_ACTION ITEM_:
A faithful transcription of all the records is required.

_TASK MATERIAL_:
==========

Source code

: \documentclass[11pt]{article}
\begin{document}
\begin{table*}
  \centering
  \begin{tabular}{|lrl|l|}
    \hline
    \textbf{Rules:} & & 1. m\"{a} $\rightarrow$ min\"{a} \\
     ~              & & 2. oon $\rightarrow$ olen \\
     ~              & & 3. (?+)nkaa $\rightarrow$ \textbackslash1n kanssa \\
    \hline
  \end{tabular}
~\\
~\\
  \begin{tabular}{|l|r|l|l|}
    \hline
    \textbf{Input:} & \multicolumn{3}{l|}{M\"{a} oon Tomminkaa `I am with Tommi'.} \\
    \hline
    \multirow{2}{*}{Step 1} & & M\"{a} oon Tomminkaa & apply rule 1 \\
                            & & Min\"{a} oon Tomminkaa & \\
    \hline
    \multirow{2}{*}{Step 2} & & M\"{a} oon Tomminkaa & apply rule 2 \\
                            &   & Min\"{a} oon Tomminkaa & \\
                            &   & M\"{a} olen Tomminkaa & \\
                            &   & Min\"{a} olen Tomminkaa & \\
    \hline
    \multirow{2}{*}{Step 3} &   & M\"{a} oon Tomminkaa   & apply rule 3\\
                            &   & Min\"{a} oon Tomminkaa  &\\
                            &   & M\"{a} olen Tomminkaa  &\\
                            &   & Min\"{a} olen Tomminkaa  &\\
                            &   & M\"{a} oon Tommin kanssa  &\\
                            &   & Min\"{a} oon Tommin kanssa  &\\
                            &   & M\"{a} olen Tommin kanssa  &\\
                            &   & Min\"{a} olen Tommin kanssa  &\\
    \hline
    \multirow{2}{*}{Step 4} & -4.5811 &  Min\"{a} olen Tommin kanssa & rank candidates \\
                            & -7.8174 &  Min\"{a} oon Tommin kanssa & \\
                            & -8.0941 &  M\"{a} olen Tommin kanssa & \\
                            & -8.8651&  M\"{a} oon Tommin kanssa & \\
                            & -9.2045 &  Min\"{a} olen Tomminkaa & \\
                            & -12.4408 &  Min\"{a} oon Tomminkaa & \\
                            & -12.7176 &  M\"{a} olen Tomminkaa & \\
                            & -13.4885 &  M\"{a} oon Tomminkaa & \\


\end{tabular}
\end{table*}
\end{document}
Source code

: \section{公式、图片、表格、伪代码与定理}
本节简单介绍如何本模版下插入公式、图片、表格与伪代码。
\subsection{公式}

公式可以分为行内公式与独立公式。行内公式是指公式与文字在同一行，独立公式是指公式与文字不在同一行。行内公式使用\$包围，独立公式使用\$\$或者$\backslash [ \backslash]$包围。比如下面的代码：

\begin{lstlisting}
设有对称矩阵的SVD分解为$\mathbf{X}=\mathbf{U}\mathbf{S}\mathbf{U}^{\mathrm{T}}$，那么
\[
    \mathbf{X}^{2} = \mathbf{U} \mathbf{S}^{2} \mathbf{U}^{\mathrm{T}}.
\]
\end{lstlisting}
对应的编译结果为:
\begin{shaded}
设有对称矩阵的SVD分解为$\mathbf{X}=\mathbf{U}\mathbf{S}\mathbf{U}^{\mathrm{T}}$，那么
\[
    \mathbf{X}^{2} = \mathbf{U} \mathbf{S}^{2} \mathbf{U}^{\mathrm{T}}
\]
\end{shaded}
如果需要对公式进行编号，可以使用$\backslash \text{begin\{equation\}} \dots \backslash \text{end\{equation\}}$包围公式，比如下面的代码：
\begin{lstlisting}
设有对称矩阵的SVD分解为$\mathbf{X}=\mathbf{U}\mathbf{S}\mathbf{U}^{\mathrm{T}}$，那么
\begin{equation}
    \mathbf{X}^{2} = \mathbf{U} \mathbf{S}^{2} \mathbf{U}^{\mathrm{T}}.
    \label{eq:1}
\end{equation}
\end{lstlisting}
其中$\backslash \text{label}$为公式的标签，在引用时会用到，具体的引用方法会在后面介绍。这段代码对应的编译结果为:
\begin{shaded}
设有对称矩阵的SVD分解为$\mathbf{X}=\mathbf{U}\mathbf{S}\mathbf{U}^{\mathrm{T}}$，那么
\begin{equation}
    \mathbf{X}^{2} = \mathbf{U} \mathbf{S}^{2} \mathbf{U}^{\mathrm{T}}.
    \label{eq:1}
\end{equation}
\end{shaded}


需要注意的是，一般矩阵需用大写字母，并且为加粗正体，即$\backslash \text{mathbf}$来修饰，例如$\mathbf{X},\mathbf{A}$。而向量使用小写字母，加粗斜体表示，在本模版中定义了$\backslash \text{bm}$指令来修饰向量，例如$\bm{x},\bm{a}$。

==========

_EXERCISE RESULT_:
Source code

: \documentclass[11pt]{article}
\begin{document}
\begin{table*}
  \centering
  \begin{tabular}{|lrl|l|}
    \hline
    \textbf{Rules:} & & 1. m\"{a} $\rightarrow$ min\"{a} \\
     ~              & & 2. oon $\rightarrow$ olen \\
     ~              & & 3. (?+)nkaa $\rightarrow$ \textbackslash1n kanssa \\
    \hline
  \end{tabular}
~\\
~\\
  \begin{tabular}{|l|r|l|l|}
    \hline
    \textbf{Input:} & \multicolumn{3}{l|}{M\"{a} oon Tomminkaa `I am with Tommi'.} \\
    \hline
    \multirow{2}{*}{Step 1} & & M\"{a} oon Tomminkaa & apply rule 1 \\
                            & & Min\"{a} oon Tomminkaa & \\
    \hline
    \multirow{2}{*}{Step 2} & & M\"{a} oon Tomminkaa & apply rule 2 \\
                            &   & Min\"{a} oon Tomminkaa & \\
                            &   & M\"{a} olen Tomminkaa & \\
                            &   & Min\"{a} olen Tomminkaa & \\
    \hline
    \multirow{2}{*}{Step 3} &   & M\"{a} oon Tomminkaa   & apply rule 3\\
                            &   & Min\"{a} oon Tomminkaa  &\\
                            &   & M\"{a} olen Tomminkaa  &\\
                            &   & Min\"{a} olen Tomminkaa  &\\
                            &   & M\"{a} oon Tommin kanssa  &\\
                            &   & Min\"{a} oon Tommin kanssa  &\\
                            &   & M\"{a} olen Tommin kanssa  &\\
                            &   & Min\"{a} olen Tommin kanssa  &\\
    \hline
    \multirow{2}{*}{Step 4} & -4.5811 &  Min\"{a} olen Tommin kanssa & rank candidates \\
                            & -7.8174 &  Min\"{a} oon Tommin kanssa & \\
                            & -8.0941 &  M\"{a} olen Tommin kanssa & \\
                            & -8.8651&  M\"{a} oon Tommin kanssa & \\
                            & -9.2045 &  Min\"{a} olen Tomminkaa & \\
                            & -12.4408 &  Min\"{a} oon Tomminkaa & \\
                            & -12.7176 &  M\"{a} olen Tomminkaa & \\
                            & -13.4885 &  M\"{a} oon Tomminkaa & \\


\end{tabular}
\end{table*}
\end{document}
Source code

: \section{公式、图片、表格、伪代码与定理}
本节简单介绍如何本模版下插入公式、图片、表格与伪代码。
\subsection{公式}

公式可以分为行内公式与独立公式。行内公式是指公式与文字在同一行，独立公式是指公式与文字不在同一行。行内公式使用\$包围，独立公式使用\$\$或者$\backslash [ \backslash]$包围。比如下面的代码：

\begin{lstlisting}
设有对称矩阵的SVD分解为$\mathbf{X}=\mathbf{U}\mathbf{S}\mathbf{U}^{\mathrm{T}}$，那么
\[
    \mathbf{X}^{2} = \mathbf{U} \mathbf{S}^{2} \mathbf{U}^{\mathrm{T}}.
\]
\end{lstlisting}
对应的编译结果为:
\begin{shaded}
设有对称矩阵的SVD分解为$\mathbf{X}=\mathbf{U}\mathbf{S}\mathbf{U}^{\mathrm{T}}$，那么
\[
    \mathbf{X}^{2} = \mathbf{U} \mathbf{S}^{2} \mathbf{U}^{\mathrm{T}}
\]
\end{shaded}
如果需要对公式进行编号，可以使用$\backslash \text{begin\{equation\}} \dots \backslash \text{end\{equation\}}$包围公式，比如下面的代码：
\begin{lstlisting}
设有对称矩阵的SVD分解为$\mathbf{X}=\mathbf{U}\mathbf{S}\mathbf{U}^{\mathrm{T}}$，那么
\begin{equation}
    \mathbf{X}^{2} = \mathbf{U} \mathbf{S}^{2} \mathbf{U}^{\mathrm{T}}.
    \label{eq:1}
\end{equation}
\end{lstlisting}
其中$\backslash \text{label}$为公式的标签，在引用时会用到，具体的引用方法会在后面介绍。这段代码对应的编译结果为:
\begin{shaded}
设有对称矩阵的SVD分解为$\mathbf{X}=\mathbf{U}\mathbf{S}\mathbf{U}^{\mathrm{T}}$，那么
\begin{equation}
    \mathbf{X}^{2} = \mathbf{U} \mathbf{S}^{2} \mathbf{U}^{\mathrm{T}}.
    \label{eq:1}
\end{equation}
\end{shaded}


需要注意的是，一般矩阵需用大写字母，并且为加粗正体，即$\backslash \text{mathbf}$来修饰，例如$\mathbf{X},\mathbf{A}$。而向量使用小写字母，加粗斜体表示，在本模版中定义了$\backslash \text{bm}$指令来修饰向量，例如$\bm{x},\bm{a}$。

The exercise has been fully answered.